** Opening DATA SUPPLIED block **

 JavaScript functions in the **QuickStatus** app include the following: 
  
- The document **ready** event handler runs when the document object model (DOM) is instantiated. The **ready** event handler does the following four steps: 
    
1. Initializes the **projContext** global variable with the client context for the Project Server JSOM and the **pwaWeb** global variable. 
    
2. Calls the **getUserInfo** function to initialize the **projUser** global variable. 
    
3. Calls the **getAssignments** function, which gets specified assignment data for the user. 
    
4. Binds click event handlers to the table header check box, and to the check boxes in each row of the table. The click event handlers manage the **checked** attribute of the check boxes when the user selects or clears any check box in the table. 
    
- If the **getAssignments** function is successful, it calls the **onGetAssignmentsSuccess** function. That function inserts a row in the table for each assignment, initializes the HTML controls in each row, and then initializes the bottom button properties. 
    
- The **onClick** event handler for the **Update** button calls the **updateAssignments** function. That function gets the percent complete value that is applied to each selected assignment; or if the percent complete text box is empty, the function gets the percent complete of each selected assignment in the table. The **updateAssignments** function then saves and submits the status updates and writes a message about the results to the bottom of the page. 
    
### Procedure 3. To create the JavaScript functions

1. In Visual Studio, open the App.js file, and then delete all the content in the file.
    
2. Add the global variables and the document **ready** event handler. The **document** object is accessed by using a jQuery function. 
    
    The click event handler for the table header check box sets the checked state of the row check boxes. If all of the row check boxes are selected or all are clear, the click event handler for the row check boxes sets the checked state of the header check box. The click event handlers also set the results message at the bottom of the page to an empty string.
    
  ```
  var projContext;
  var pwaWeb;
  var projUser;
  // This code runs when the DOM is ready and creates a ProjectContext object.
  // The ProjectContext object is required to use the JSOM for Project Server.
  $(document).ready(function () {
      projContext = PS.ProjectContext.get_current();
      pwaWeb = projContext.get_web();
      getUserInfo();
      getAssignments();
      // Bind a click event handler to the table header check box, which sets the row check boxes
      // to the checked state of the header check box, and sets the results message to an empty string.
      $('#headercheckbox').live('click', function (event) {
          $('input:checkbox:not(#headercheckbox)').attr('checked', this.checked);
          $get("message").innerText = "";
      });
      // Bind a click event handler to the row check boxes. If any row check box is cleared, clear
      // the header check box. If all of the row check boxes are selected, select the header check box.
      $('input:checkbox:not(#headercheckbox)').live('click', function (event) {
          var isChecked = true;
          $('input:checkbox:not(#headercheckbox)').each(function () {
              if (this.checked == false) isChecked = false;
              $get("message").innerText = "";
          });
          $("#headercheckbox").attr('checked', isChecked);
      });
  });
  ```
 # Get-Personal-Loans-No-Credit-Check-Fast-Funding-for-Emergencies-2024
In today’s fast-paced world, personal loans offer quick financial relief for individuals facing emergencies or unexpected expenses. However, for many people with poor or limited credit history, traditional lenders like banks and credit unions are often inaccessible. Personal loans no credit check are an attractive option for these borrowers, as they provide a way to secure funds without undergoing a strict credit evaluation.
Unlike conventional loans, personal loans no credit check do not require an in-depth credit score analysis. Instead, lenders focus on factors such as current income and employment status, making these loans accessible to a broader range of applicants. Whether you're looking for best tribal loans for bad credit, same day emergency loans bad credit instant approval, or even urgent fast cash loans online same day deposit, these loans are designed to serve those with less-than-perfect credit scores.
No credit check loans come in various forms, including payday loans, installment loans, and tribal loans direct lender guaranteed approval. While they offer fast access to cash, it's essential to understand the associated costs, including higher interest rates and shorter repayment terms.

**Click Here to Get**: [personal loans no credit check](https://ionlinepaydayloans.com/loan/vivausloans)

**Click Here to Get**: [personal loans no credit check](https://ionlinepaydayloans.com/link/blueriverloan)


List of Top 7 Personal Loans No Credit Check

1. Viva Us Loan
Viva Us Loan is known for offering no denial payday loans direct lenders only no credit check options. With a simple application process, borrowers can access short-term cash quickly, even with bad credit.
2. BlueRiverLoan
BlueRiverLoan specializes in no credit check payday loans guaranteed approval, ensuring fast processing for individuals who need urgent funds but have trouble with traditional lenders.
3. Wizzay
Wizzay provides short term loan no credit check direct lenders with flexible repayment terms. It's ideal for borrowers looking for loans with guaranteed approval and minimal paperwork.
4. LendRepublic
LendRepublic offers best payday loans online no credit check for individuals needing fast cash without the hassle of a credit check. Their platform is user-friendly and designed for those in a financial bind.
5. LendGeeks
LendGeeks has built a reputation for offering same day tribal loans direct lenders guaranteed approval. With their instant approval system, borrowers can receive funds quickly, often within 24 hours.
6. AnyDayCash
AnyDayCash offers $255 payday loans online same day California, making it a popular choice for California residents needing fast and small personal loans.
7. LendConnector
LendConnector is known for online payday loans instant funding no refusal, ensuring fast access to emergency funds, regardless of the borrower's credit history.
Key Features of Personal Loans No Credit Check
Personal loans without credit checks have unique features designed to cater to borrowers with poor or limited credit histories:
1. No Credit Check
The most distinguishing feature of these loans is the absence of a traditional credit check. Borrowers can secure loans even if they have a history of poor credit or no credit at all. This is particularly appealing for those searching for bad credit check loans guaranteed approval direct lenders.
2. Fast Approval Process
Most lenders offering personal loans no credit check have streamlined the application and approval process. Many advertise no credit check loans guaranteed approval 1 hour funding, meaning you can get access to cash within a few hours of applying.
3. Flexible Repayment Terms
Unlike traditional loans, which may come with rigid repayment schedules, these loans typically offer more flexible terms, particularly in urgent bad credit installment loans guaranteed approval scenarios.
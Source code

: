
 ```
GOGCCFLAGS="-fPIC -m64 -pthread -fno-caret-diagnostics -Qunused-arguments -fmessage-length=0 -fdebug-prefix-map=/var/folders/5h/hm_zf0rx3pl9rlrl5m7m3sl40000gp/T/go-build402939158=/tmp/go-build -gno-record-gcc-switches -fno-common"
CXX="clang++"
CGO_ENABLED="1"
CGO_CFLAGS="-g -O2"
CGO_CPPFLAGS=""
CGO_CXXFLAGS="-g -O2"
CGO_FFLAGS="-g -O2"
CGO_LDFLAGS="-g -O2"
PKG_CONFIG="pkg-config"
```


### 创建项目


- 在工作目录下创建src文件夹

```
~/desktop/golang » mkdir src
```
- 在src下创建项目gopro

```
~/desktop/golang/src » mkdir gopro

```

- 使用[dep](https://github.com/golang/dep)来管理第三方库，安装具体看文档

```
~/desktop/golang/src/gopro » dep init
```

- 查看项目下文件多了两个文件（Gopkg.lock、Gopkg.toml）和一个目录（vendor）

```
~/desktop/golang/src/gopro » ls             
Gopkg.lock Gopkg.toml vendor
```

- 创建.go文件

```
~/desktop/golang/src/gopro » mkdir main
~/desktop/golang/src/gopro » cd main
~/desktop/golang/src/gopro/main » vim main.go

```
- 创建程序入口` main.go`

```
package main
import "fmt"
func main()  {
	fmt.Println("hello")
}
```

** Closing DATA SUPPLIED block **

[EXERCISE AIM] Search the entries for the word "limited", then copy every line in which it is found.

[ANSWER]
In today’s fast-paced world, personal loans offer quick financial relief for individuals facing emergencies or unexpected expenses. However, for many people with poor or limited credit history, traditional lenders like banks and credit unions are often inaccessible. Personal loans no credit check are an attractive option for these borrowers, as they provide a way to secure funds without undergoing a strict credit evaluation.
Personal loans without credit checks have unique features designed to cater to borrowers with poor or limited credit histories:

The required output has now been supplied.